Thirty years ago, if we weren’t at the beach, we hung around her house. She had a Commodore 64 computer with a 5.25″ floppy drive – some high-tech add-on gizmo that allowed her to save her games when she shut the thing off. (“It’s a peripheral.” “Whatever.”) I sprawled out with markers and paper, drawing unicorns. We always did our own thing, content to simply be around each other, simultaneously tuned to a wavelength that no one else could receive.
Today, both of our pockets bulged with rocks and shells, and my thoughtlessly-chosen jeans were soaked to the knees. We picked our way up the beach, avoiding the rockiest places and collecting all the pretties we could find. Finally we ended up with her sitting on a rock taking pictures with a smartphone. I sat at the base of said rock with a fancy ink brush and some pro-grade watercolors in hand, painting the little stones that littered the beach. Our tools were more sophisticated; the vibe between us, unchanged. If you had asked me the week before for the ultimate hour with her, I wouldn’t have had a different answer. Oh, I could have wished for a few things: for her to be free to dive into the surf the way I know she longed to do. For me to have all the time and money in the world, so we wouldn’t have had to think twice about how we spent the rest of the brief time she was here. Not to be, I’m afraid, but this was still exactly what we needed. We were together: doing our own thing in the same place again at long last, still tuned the wavelength that lets us finish each other’s sentences and laugh at jokes we haven’t entirely made yet (jokes that no one else would understand, even if we could get them out before dissolving in laughter.) Still bellowing along (in different, incorrect keys) with the utter insanity that is Adam Ant’s lyrics. Still, and always, Best Friends.

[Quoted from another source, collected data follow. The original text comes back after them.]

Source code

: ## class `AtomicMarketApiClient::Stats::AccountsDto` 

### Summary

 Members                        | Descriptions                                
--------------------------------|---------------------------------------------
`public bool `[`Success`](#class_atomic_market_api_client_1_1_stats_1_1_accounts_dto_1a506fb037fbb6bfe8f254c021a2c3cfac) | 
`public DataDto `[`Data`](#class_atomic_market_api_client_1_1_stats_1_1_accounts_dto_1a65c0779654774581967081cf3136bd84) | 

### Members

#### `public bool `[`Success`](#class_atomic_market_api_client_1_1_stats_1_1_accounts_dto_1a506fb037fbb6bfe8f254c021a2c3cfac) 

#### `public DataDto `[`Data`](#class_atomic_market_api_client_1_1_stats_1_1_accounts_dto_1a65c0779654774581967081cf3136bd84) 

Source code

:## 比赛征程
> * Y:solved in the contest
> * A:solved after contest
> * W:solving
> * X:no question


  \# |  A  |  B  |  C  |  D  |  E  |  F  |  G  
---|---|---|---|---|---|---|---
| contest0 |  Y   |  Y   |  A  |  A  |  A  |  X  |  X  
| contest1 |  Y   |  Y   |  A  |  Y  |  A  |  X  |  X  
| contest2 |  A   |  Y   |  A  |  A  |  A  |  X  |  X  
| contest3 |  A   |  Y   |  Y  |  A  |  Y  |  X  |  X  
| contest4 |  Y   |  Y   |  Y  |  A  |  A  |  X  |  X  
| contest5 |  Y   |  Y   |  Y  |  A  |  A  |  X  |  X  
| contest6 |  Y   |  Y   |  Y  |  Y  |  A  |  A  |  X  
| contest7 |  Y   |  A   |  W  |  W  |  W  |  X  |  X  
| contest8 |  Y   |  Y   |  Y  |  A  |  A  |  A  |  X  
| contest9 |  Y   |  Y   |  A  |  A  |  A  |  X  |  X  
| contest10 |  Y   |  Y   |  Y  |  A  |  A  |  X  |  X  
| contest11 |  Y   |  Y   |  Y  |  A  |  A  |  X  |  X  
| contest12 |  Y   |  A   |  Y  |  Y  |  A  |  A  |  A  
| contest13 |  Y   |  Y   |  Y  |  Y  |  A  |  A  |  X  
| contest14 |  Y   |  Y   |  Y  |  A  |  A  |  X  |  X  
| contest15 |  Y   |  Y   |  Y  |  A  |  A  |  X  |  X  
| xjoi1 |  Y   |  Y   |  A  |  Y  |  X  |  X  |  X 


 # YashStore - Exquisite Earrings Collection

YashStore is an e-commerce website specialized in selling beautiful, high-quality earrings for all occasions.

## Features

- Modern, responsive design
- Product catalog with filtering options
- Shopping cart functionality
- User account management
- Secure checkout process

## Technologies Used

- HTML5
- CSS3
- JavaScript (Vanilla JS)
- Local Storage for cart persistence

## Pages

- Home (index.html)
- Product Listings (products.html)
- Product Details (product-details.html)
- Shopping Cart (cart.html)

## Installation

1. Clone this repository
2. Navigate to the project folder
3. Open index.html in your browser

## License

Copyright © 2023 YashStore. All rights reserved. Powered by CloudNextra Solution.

Now, I’m in front of my own computer, a form of technology that the years have taught me to appreciate. Nearby there’s a pile of sand-worn rocks and a little sketch in my book. For anyone that sees it in the future, it’s five more rocks and some sand. Base drawing in ink, for Inktober’s sake; nondescript to be sure. It shares a quality with all my sketches in that it harbors a memory: in this case, a few precious hours enjoying the closest brush with sisterhood that I will ever know.